日本一の大凧上げで知られる埼玉県の旧庄和町。江戸初期の江戸川開削事業で指揮を執ったのが、この地を統治した代官・小島庄右衛門正重(1588~1668)である。庄右衛門が建立した浄土真宗大谷派・小流寺は、旧庄和町西宝珠花(にしほうしゅばな)の大凧会館近くにあり、「小流寺縁起」が残されている。和様漢文で記された「縁起」は難解だが、それによれば庄右衛門は浄土真宗門徒として信仰心にあつく仏への祈りと掘削工事を指揮する日々であった。江戸川開削工事を人民救済の宗教活動の一環としてとらえていたようにも受け取れる。彼は初代小流寺住職(開祖)でもある。

江戸初期の江戸川開削関連図(提供:国土交通省)

江戸幕府初代将軍・徳川家康は天正18年(1590)江戸入府に際し、重臣で地方巧者(じかたこうしゃ、今日の土木技術者)の伊奈家に命じて関東平野を縦横に乱流する大小河川の根本的治水策(改修策)を計画させた。その中、最難関だったのが利根川瀬替え(東遷)事業である。それまで武蔵国(現埼玉県・東京都)を南流し江戸湾に注いでいた利根川を東流に付け替えて、流れを下総国(現茨城県・千葉県)、常陸国(現茨城県)を経て東方の銚子沖(鹿島灘)に落とすという大事業であった。

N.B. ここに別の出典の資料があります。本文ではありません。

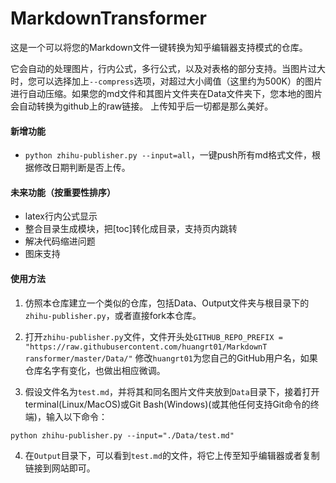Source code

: # MarkdownTransformer

这是一个可以将您的Markdown文件一键转换为知乎编辑器支持模式的仓库。

它会自动的处理图片，行内公式，多行公式，以及对表格的部分支持。当图片过大时，您可以选择加上`--compress`选项，对超过大小阈值（这里约为500K）的图片进行自动压缩。如果您的md文件和其图片文件夹在Data文件夹下，您本地的图片会自动转换为github上的raw链接。
上传知乎后一切都是那么美好。

#### 新增功能
* `python zhihu-publisher.py --input=all`，一键push所有md格式文件，根据修改日期判断是否上传。

#### 未来功能（按重要性排序）

* latex行内公式显示
* 整合目录生成模块，把[toc]转化成目录，支持页内跳转
* 解决代码缩进问题
* 图床支持

#### 使用方法

1. 仿照本仓库建立一个类似的仓库，包括Data、Output文件夹与根目录下的`zhihu-publisher.py`，或者直接fork本仓库。

2. 打开`zhihu-publisher.py`文件，文件开头处`GITHUB_REPO_PREFIX = "https://raw.githubusercontent.com/huangrt01/MarkdownT ransformer/master/Data/"` 修改`huangrt01`为您自己的GitHub用户名，如果仓库名字有变化，也做出相应微调。

3. 假设文件名为`test.md`，并将其和同名图片文件夹放到`Data`目录下，接着打开terminal(Linux/MacOS)或Git Bash(Windows)(或其他任何支持Git命令的终端)，输入以下命令：

`python zhihu-publisher.py --input="./Data/test.md"`

4. 在`Output`目录下，可以看到`test.md`的文件，将它上传至知乎编辑器或者复制链接到网站即可。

かつてない瀬替え(流路変更)事業は、文禄3年(1593)に始まり、試行錯誤を繰り返しながら、承応3年(1654)まで約60年もの歳月をかけた、忠次、忠政、忠治、忠克の伊奈家(関東郡代)4代にもわたる空前の大工事であった。

なぜ半世紀以上もかけて利根川を銚子方面に流路を変えたのだろうか。これを上回るような土木事業は江戸前期にはない。(江戸城の大規模築城も比ではない)。しかも利根川東遷だけでも大事業なのに、利根川の分派(放水路)として江戸川を5里(20km)にわたって固い地盤を開削し太日川(今日の江戸川中下流部)に繋げる大工事を行っている。この他に江戸初期には、荒川を旧利根川から分離し西の流路とする西遷事業や鬼怒川と小貝川の分離工事も行われている。
関東平野では伊奈家の計画に基づいて一大自然改造が敢行され今日の河川の流路原型となったのである。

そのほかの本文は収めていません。